人間と動物の違いを考えたときに、言葉や数を自由に操れるということが挙げられます。言葉や数を操ることで知識を蓄積し、科学のように役に立つ体系的な理論として構築し、再現可能にすることでさまざまな道具を発展させて活用することが、人間と動物を異なる存在にしているのです。言葉と数を生み出すのに必要なのが、抽象化です。抽象化は、複数のものをまとめて一つのものとして扱うことです。枝葉を切り捨てて幹を見ることで、さまざまな特徴や属性を持つ事実の事象のなかから、他のものと共通の特徴を抜き出して、ひとまとめにして扱うのです。

抽象化するための手順

抽象化とは、複数の事象の間に法則性を見つけるパターン認識の能力ともいえます。関係性を一般化して法則にできる抽象化能力もあります。これは、事象を個別に見るのではなく、ある程度の複数の事象をまとめて上から眺めることが必要になってきます。上から眺めるということは、別々の事象から共通点を見出して、ひとくくりにまとめるということです。抽象化できる人は、要するに何なのかをまとめて話すことができます。膨大な情報を目にしても、つねにこれらの個別事象の間から構造を抽出し、なんらかのメッセージを読み取ろうとすることを考えているからです。

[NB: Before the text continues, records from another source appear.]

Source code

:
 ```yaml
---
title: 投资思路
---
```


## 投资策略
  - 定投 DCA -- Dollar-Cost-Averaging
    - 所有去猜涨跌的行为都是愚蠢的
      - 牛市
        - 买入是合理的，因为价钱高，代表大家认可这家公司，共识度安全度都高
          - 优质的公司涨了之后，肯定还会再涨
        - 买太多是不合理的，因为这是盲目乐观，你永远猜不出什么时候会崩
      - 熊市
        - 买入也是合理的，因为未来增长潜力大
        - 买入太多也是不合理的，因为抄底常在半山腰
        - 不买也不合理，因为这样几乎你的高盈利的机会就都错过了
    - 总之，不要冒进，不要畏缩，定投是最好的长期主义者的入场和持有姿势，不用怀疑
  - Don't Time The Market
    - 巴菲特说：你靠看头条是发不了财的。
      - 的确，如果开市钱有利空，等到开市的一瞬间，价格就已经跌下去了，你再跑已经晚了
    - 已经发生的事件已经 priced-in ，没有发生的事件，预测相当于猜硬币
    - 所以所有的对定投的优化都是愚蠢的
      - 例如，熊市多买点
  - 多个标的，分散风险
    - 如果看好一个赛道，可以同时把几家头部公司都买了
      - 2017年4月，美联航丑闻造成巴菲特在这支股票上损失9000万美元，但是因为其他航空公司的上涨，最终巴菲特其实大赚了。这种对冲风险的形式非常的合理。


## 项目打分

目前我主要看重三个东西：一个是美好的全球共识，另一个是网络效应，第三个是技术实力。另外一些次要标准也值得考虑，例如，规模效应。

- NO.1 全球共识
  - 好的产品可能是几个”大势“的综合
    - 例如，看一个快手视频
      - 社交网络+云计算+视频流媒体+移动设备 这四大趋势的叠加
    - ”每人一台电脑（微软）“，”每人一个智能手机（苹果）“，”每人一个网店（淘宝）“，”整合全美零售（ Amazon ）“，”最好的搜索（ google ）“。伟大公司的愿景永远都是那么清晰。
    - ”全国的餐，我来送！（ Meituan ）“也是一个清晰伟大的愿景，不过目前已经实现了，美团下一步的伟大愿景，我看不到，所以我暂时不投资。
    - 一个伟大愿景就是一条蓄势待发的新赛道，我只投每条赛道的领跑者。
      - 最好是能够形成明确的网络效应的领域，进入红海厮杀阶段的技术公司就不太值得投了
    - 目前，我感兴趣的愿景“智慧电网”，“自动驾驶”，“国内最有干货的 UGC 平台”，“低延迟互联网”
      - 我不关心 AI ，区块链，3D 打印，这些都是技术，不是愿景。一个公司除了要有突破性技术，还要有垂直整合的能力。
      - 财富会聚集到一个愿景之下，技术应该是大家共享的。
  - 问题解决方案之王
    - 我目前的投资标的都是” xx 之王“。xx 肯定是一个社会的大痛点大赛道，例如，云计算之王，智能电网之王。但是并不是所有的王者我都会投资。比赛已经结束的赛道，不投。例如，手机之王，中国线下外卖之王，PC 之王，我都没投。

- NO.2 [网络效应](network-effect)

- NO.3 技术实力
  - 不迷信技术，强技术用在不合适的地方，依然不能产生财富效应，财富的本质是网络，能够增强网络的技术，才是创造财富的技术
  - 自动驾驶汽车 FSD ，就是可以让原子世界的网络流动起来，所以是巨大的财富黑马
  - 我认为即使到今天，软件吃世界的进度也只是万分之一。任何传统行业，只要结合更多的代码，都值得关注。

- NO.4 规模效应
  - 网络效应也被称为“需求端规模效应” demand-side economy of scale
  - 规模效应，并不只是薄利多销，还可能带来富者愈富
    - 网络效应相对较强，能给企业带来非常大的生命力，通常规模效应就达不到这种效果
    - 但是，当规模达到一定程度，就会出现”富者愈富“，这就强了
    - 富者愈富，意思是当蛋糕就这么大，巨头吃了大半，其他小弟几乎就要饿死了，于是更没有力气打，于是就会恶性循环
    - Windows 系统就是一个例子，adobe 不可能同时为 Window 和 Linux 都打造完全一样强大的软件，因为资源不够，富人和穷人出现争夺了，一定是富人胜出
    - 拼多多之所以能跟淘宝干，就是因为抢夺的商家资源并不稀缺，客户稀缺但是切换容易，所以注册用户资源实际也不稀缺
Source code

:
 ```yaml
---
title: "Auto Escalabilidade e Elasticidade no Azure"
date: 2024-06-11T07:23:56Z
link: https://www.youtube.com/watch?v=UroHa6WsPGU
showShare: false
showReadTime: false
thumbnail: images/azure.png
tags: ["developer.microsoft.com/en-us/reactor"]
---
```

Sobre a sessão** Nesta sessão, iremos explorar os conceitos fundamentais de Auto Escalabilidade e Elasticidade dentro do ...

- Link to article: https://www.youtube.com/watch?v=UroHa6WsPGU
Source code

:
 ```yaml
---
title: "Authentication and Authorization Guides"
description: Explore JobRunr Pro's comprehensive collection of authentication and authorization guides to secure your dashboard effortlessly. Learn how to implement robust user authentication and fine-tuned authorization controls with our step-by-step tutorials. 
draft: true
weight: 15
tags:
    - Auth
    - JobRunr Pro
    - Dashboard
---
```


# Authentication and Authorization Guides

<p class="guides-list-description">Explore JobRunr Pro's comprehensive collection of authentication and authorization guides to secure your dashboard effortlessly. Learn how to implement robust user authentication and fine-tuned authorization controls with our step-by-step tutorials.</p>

抽象化というのは、共通点を見つけて枝葉を切り取ることであり、パターン認識であることが分かりました。冒頭の落合陽一さんの、物事をゼロベースから考えて分析する思考力であるという定義と比べてみると乖離があるように思いますが、これは抽象化することで、具体としての前例から離れて、新たな視点から物事を捉えるという意味なのではないかと想像しました。何かを生み出すときには、一度抽象化して、具体的な物事から離れることが必要だと言っているのではないでしょうか。また、本書でも触れられていたのですが、抽象化の練習には読書が最適であるそうです。文章は具体と抽象の行き来からなり、それを捉えることにより、理解をしていくという作業が必要になります。そのためには、理解できるかできないかのギリギリのところを突くような読書だと良いのですが、読書をしていると概して「もう知っているよ」という話か「全然理解できないんだけど」という話のどちらかに偏ることが多く、後者を理解できるように、読書量を増やしていくことも必要かと思います。